Input data:

BEGIN

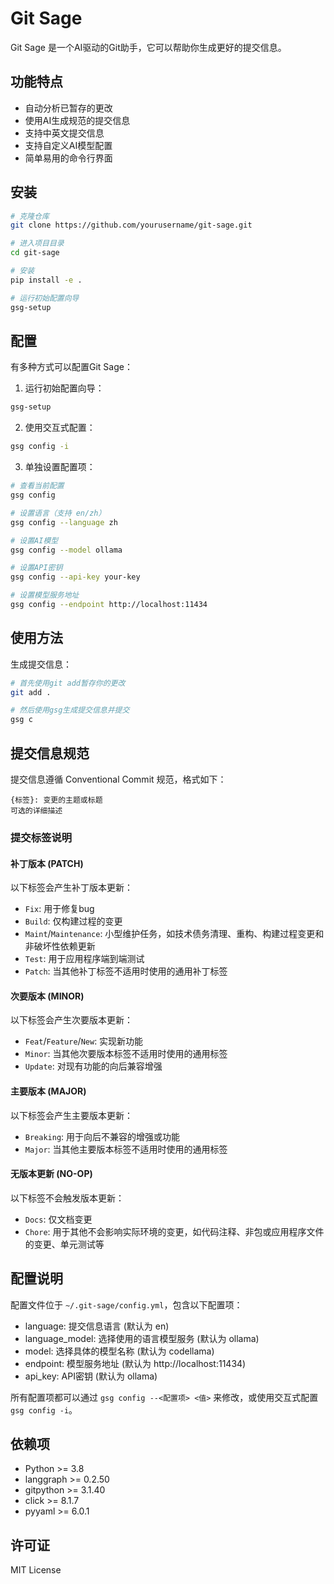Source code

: # Git Sage

Git Sage 是一个AI驱动的Git助手，它可以帮助你生成更好的提交信息。

## 功能特点

- 自动分析已暂存的更改
- 使用AI生成规范的提交信息
- 支持中英文提交信息
- 支持自定义AI模型配置
- 简单易用的命令行界面

## 安装

```bash
# 克隆仓库
git clone https://github.com/yourusername/git-sage.git

# 进入项目目录
cd git-sage

# 安装
pip install -e .

# 运行初始配置向导
gsg-setup
```

## 配置

有多种方式可以配置Git Sage：

1. 运行初始配置向导：
```bash
gsg-setup
```

2. 使用交互式配置：
```bash
gsg config -i
```

3. 单独设置配置项：
```bash
# 查看当前配置
gsg config

# 设置语言（支持 en/zh）
gsg config --language zh

# 设置AI模型
gsg config --model ollama

# 设置API密钥
gsg config --api-key your-key

# 设置模型服务地址
gsg config --endpoint http://localhost:11434
```

## 使用方法

生成提交信息：

```bash
# 首先使用git add暂存你的更改
git add .

# 然后使用gsg生成提交信息并提交
gsg c
```

## 提交信息规范

提交信息遵循 Conventional Commit 规范，格式如下：

```
{标签}: 变更的主题或标题
可选的详细描述
```

### 提交标签说明

#### 补丁版本 (PATCH)
以下标签会产生补丁版本更新：

- `Fix`: 用于修复bug
- `Build`: 仅构建过程的变更
- `Maint`/`Maintenance`: 小型维护任务，如技术债务清理、重构、构建过程变更和非破坏性依赖更新
- `Test`: 用于应用程序端到端测试
- `Patch`: 当其他补丁标签不适用时使用的通用补丁标签

#### 次要版本 (MINOR)
以下标签会产生次要版本更新：

- `Feat`/`Feature`/`New`: 实现新功能
- `Minor`: 当其他次要版本标签不适用时使用的通用标签
- `Update`: 对现有功能的向后兼容增强

#### 主要版本 (MAJOR)
以下标签会产生主要版本更新：

- `Breaking`: 用于向后不兼容的增强或功能
- `Major`: 当其他主要版本标签不适用时使用的通用标签

#### 无版本更新 (NO-OP)
以下标签不会触发版本更新：

- `Docs`: 仅文档变更
- `Chore`: 用于其他不会影响实际环境的变更，如代码注释、非包或应用程序文件的变更、单元测试等

## 配置说明

配置文件位于 `~/.git-sage/config.yml`，包含以下配置项：

- language: 提交信息语言 (默认为 en)
- language_model: 选择使用的语言模型服务 (默认为 ollama)
- model: 选择具体的模型名称 (默认为 codellama)
- endpoint: 模型服务地址 (默认为 http://localhost:11434)
- api_key: API密钥 (默认为 ollama)

所有配置项都可以通过 `gsg config --<配置项> <值>` 来修改，或使用交互式配置 `gsg config -i`。

## 依赖项

- Python >= 3.8
- langgraph >= 0.2.50
- gitpython >= 3.1.40
- click >= 8.1.7
- pyyaml >= 6.0.1

## 许可证

MIT License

END

What the task asks: Where does "endpoint" appear in the records above? Copy every line that has it.

Result for this exercise:
gsg config --endpoint http://localhost:11434
- endpoint: 模型服务地址 (默认为 http://localhost:11434)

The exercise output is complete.